Article 2 a- L’autorité réside dans et émane du peuple des Régions Autonomes. Elle est exercée par les conseils gouvernants et les institutions publiques élus par le vote populaire.

b- Le peuple constitue l’unique source de légitimité de tous les conseils gouvernants et des institutions publiques, fondés sur les principes démocratiques essentiels pour une société libre.

Article 23 a – Toute personne a le droit d’exprimer son identité ethnique, culturelle, linguistique ainsi que les droits dus à l’égalité des sexes.

b – Toute personne a le droit de vivre dans un environnement sain, basé sur l’équilibre écologique.

Article 28 Hommes et femmes sont égaux aux yeux de la loi. La Charte garantit la réalisation effective de l’égalité des femmes et oblige les institutions publiques à travailler à l’élimination de la discrimination entre les sexes.

Article 39 Les ressources naturelles, situées au-dessus et en dessous du sol, sont la richesse publique de la société. Procédés d’extraction, la gestion, les licences et autres accords contractuels liés à ces ressources doivent être réglementés par la loi.

Article 92 a) – La Charte consacre le principe de la séparation de la religion et de l’Etat.


S’intéresser au peuple Kurde c’est, de rencontres en lectures, au fil des documentaires, se faire happer dans une découverte sans fin, les yeux écarquillés devant ces unités féminines de protection du peuple du YPJ, en première ligne du front en Syrie. Des combattantes fières et dignes, mais aussi effrayantes aux yeux des guerriers de l’Etat islamique depuis que Daech a émis un décret postulant que tout homme tué par une femme irait en Enfer…

Fascinée par l’incroyable maturité de ces gamines lors de leurs premier entrainement, à les suivre dans la découverte du maniement des armes, leur détermination et leur ironie mordante dans le magnifique documentaire « Sa guerre à elle : les femmes contre l’Etat Islamique ».
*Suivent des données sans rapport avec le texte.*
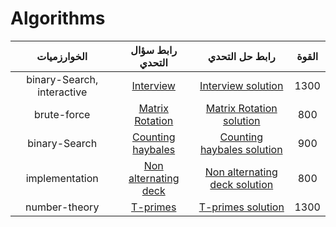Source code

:# Algorithms

|          الخوارزميات          |                     رابط سؤال التحدي   |                رابط حل التحدي   | القوة	    |
|:------------------------:|:----------------------------------:|:----------------------:|:----------------------:|
|        binary-Search, interactive   	  | [Interview](https://codeforces.com/contest/1807/problem/E)                                               		 		| [Interview solution](https://github.com/SCPComunity/Algorithms/tree/main/Interactive/Interview)                     				 		|							1300							            |
|        brute-force         | [Matrix Rotation](https://codeforces.com/contest/1772/problem/B)                                                      		 		| [Matrix Rotation solution](https://github.com/SCPComunity/Algorithms/tree/main/brute-force/Matrix%20Rotation)                           				 		| 	 							800				   |
| binary-Search	         | [Counting haybales](http://www.usaco.org/index.php?page=viewproblem2&cpid=666)                                                      		 		| [Counting haybales solution](https://github.com/SCPComunity/Algorithms/tree/main/)                           				 		| 	 							900				   |
|  implementation	         | [Non alternating deck](https://codeforces.com/contest/1786/problem/A1)                                                      		 		| [Non alternating deck solution](https://github.com/SCPComunity/Algorithms/tree/main/)                           				 		| 	 							800				   |
|  number-theory         | [T-primes](https://codeforces.com/problemset/problem/230/B)                                                      		 		| [T-primes solution](https://github.com/SCPComunity/Algorithms/tree/main/)                           				 		| 	 							1300				   |
 
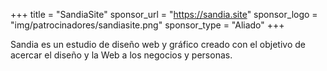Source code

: +++
title = "SandiaSite"
sponsor_url = "https://sandia.site"
sponsor_logo = "img/patrocinadores/sandiasite.png"
sponsor_type = "Aliado"
+++

Sandia es un estudio de diseño web y gráfico creado con el objetivo de acercar el diseño y la Web a los negocios y personas.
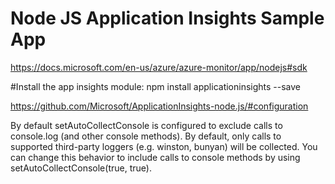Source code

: # Node JS Application Insights Sample App

https://docs.microsoft.com/en-us/azure/azure-monitor/app/nodejs#sdk

#Install the app insights module:
npm install applicationinsights --save

https://github.com/Microsoft/ApplicationInsights-node.js/#configuration

By default setAutoCollectConsole is configured to exclude calls to console.log (and other console methods). By default, only calls to supported third-party loggers (e.g. winston, bunyan) will be collected. You can change this behavior to include calls to console methods by using setAutoCollectConsole(true, true).
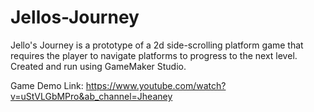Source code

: # Jellos-Journey
Jello's Journey is a prototype of a 2d side-scrolling platform game that requires the player to navigate platforms to progress to the next level.
Created and run using GameMaker Studio.

Game Demo Link:
https://www.youtube.com/watch?v=uStVLGbMPro&ab_channel=Jheaney
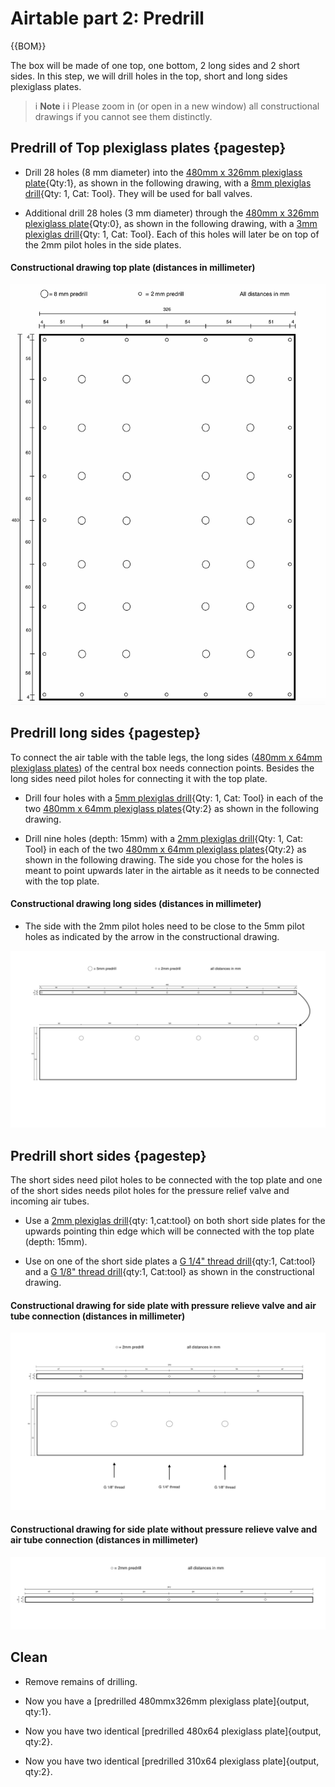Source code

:
# Airtable part 2: Predrill

{{BOM}}

The box will be made of one top, one bottom, 2 long sides and 2 short sides. In this step, we will drill holes in the top, short and long sides plexiglass plates.



>i **Note** 
>i
>i Please zoom in (or open in a new window) all constructional drawings if you cannot see them distinctly.

## Predrill of Top plexiglass plates {pagestep}

- Drill 28 holes (8 mm diameter) into the [480mm x 326mm plexiglass plate](plexiglass.yml#480x326pg){Qty:1}, as shown in the following drawing, with a [8mm plexiglas drill](tools.yml#8mmdrill){Qty: 1, Cat: Tool}. They will be used for ball valves. 

- Additional drill 28 holes (3 mm diameter) through the [480mm x 326mm plexiglass plate](plexiglass.yml#480x326pg){Qty:0}, as shown in the following drawing, with a [3mm plexiglas drill](tools.yml#3mmdrill){Qty: 1, Cat: Tool}. Each of this holes will later be on top of the 2mm pilot holes in the side plates. 


#### Constructional drawing top plate (distances in millimeter)  


![](images/top_plate_large001.png)





## Predrill long sides {pagestep}

To connect the air table with the table legs, the long sides ([480mm x 64mm plexiglass plates](plexiglass.yml#480x64pg)) of the central box needs connection points. Besides the long sides need pilot holes for connecting it with the top plate.


- Drill four holes with a [5mm plexiglas drill](tools.yml#5mmdrill){Qty: 1, Cat: Tool} in each of the two [480mm x 64mm plexiglass plates](plexiglass.yml#480x64pg){Qty:2} as shown in the following drawing.

- Drill nine holes (depth: 15mm) with a [2mm plexiglas drill](tools.yml#2mmdrill){Qty: 1, Cat: Tool} in each of the two [480mm x 64mm plexiglass plates](plexiglass.yml#480x64pg){Qty:2} as shown in the following drawing. The side you chose for the holes is meant to point upwards later in the airtable as it needs to be connected with the top plate.

#### Constructional drawing long sides (distances in millimeter)  

- The side with the 2mm pilot holes need to be close to the 5mm pilot holes as indicated by the arrow in the constructional drawing.

![](images/long_sides_use_ex001.png)













## Predrill short sides {pagestep}


The short sides need pilot holes to be connected with the top plate and one of the short sides needs pilot holes for the pressure relief valve and incoming air tubes.

- Use a [2mm plexiglas drill](tools.yml#2mmdrill){qty: 1,cat:tool} on both short side plates for the upwards pointing thin edge which will be connected with the top plate (depth: 15mm). 

- Use on one of the short side plates a [G 1/4" thread drill](tools.yml#G1_4_thread_drill){qty:1, Cat:tool} and a [G 1/8" thread drill](tools.yml#G1_8_thread_drill){qty:1, Cat:tool} as shown in the constructional drawing.


#### Constructional drawing for side plate with pressure relieve valve and air tube connection (distances in millimeter)


![](images/short_sides_02_use_ex.png)



#### Constructional drawing for side plate without pressure relieve valve and air tube connection (distances in millimeter)


![](images/short_sides_01_use_ex.png)


## Clean

- Remove remains of drilling. 

- Now you have a [predrilled 480mmx326mm plexiglass plate]{output, qty:1}.
- Now you have two identical [predrilled 480x64 plexiglass plate]{output, qty:2}.
- Now you have two identical [predrilled 310x64 plexiglass plate]{output, qty:2}.
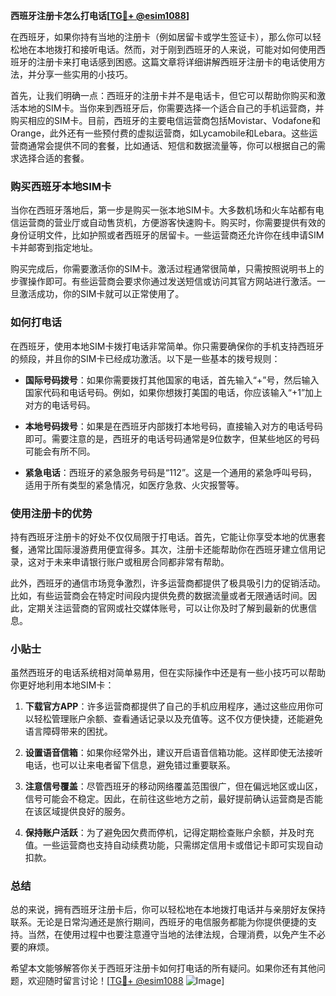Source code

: **西班牙注册卡怎么打电话[[TG💪+ @esim1088](https://t.me/s/esim1088)]**

在西班牙，如果你持有当地的注册卡（例如居留卡或学生签证卡），那么你可以轻松地在本地拨打和接听电话。然而，对于刚到西班牙的人来说，可能对如何使用西班牙的注册卡来打电话感到困惑。这篇文章将详细讲解西班牙注册卡的电话使用方法，并分享一些实用的小技巧。

首先，让我们明确一点：西班牙的注册卡并不是电话卡，但它可以帮助你购买和激活本地的SIM卡。当你来到西班牙后，你需要选择一个适合自己的手机运营商，并购买相应的SIM卡。目前，西班牙的主要电信运营商包括Movistar、Vodafone和Orange，此外还有一些预付费的虚拟运营商，如Lycamobile和Lebara。这些运营商通常会提供不同的套餐，比如通话、短信和数据流量等，你可以根据自己的需求选择合适的套餐。

### 购买西班牙本地SIM卡

当你在西班牙落地后，第一步是购买一张本地SIM卡。大多数机场和火车站都有电信运营商的营业厅或自动售货机，方便游客快速购卡。购买时，你需要提供有效的身份证明文件，比如护照或者西班牙的居留卡。一些运营商还允许你在线申请SIM卡并邮寄到指定地址。

购买完成后，你需要激活你的SIM卡。激活过程通常很简单，只需按照说明书上的步骤操作即可。有些运营商会要求你通过发送短信或访问其官方网站进行激活。一旦激活成功，你的SIM卡就可以正常使用了。

### 如何打电话

在西班牙，使用本地SIM卡拨打电话非常简单。你只需要确保你的手机支持西班牙的频段，并且你的SIM卡已经成功激活。以下是一些基本的拨号规则：

- **国际号码拨号**：如果你需要拨打其他国家的电话，首先输入“+”号，然后输入国家代码和电话号码。例如，如果你想拨打美国的电话，你应该输入“+1”加上对方的电话号码。
  
- **本地号码拨号**：如果是在西班牙内部拨打本地号码，直接输入对方的电话号码即可。需要注意的是，西班牙的电话号码通常是9位数字，但某些地区的号码可能会有所不同。

- **紧急电话**：西班牙的紧急服务号码是“112”。这是一个通用的紧急呼叫号码，适用于所有类型的紧急情况，如医疗急救、火灾报警等。

### 使用注册卡的优势

持有西班牙注册卡的好处不仅仅局限于打电话。首先，它能让你享受本地的优惠套餐，通常比国际漫游费用便宜得多。其次，注册卡还能帮助你在西班牙建立信用记录，这对于未来申请银行账户或租房合同都非常有帮助。

此外，西班牙的通信市场竞争激烈，许多运营商都提供了极具吸引力的促销活动。比如，有些运营商会在特定时间段内提供免费的数据流量或者无限通话时间。因此，定期关注运营商的官网或社交媒体账号，可以让你及时了解到最新的优惠信息。

### 小贴士

虽然西班牙的电话系统相对简单易用，但在实际操作中还是有一些小技巧可以帮助你更好地利用本地SIM卡：

1. **下载官方APP**：许多运营商都提供了自己的手机应用程序，通过这些应用你可以轻松管理账户余额、查看通话记录以及充值等。这不仅方便快捷，还能避免语言障碍带来的困扰。

2. **设置语音信箱**：如果你经常外出，建议开启语音信箱功能。这样即使无法接听电话，也可以让来电者留下信息，避免错过重要联系。

3. **注意信号覆盖**：尽管西班牙的移动网络覆盖范围很广，但在偏远地区或山区，信号可能会不稳定。因此，在前往这些地方之前，最好提前确认运营商是否能在该区域提供良好的服务。

4. **保持账户活跃**：为了避免因欠费而停机，记得定期检查账户余额，并及时充值。一些运营商也支持自动续费功能，只需绑定信用卡或借记卡即可实现自动扣款。

### 总结

总的来说，拥有西班牙注册卡后，你可以轻松地在本地拨打电话并与亲朋好友保持联系。无论是日常沟通还是旅行期间，西班牙的电信服务都能为你提供便捷的支持。当然，在使用过程中也要注意遵守当地的法律法规，合理消费，以免产生不必要的麻烦。

希望本文能够解答你关于西班牙注册卡如何打电话的所有疑问。如果你还有其他问题，欢迎随时留言讨论！[[TG💪+ @esim1088](https://t.me/s/esim1088) ![Image](https://i.postimg.cc/4NQfJmqS/Snipaste-2025-05-13-00-14-12.png)]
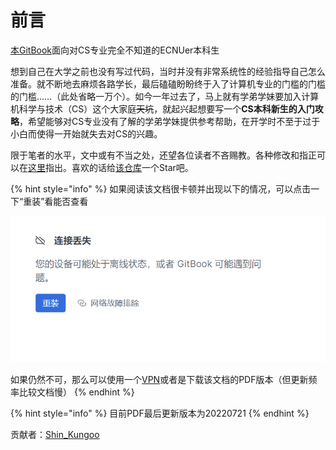 # 前言

[本GitBook](https://jhshen.gitbook.io/csfornew/)面向对CS专业完全不知道的ECNUer本科生

想到自己在大学之前也没有写过代码，当时并没有非常系统性的经验指导自己怎么准备。就不断地去麻烦各路学长，最后磕磕盼盼终于入了计算机专业的门槛的门槛的门槛……（此处省略一万个）。如今一年过去了，马上就有学弟学妹要加入计算机科学与技术（CS）这个大家庭~~天坑~~，就起兴起想要写一个**CS本科新生的入门攻略**，希望能够对CS专业没有了解的学弟学妹提供参考帮助，在开学时不至于过于小白而使得一开始就失去对CS的兴趣。

限于笔者的水平，文中或有不当之处，还望各位读者不吝赐教。各种修改和指正可以在[这里](https://github.com/shinkungoo/ECNUCS\_for\_new)指出。喜欢的话给[该仓库](https://github.com/shinkungoo/ECNUCS\_for\_new)一个Star吧。

{% hint style="info" %}
如果阅读该文档很卡顿并出现以下的情况，可以点击一下“重装”看能否查看

<img src=".gitbook/assets/1322bd041f6fb19d2f560037f5f6cc4.png" alt="" data-size="original">

如果仍然不可，那么可以使用一个[VPN](准备一个CS学生的笔记本/参考应用清单/vpn.md)或者是下载该文档的PDF版本（但更新频率比较文档慢）
{% endhint %}

{% hint style="info" %}
目前PDF最后更新版本为20220721
{% endhint %}

贡献者：[Shin\_Kungoo](https://github.com/shinkungoo)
Intriguée par ces séminaires montagnards dans le Qandil de « rééducation » volontaire d’hommes qui se sentent pris dans la nasse du patriarcat et souhaitent s’en défaire. Sans commentaire…

Curieuse d’en savoir plus sur le confédéralisme démocratique de Murray Bookchin, adopté comme fondement idéologique via la figure tutélaire du PKK, Abdullah Öcalan dit Apo, incarcéré en Turquie depuis 1999 (2).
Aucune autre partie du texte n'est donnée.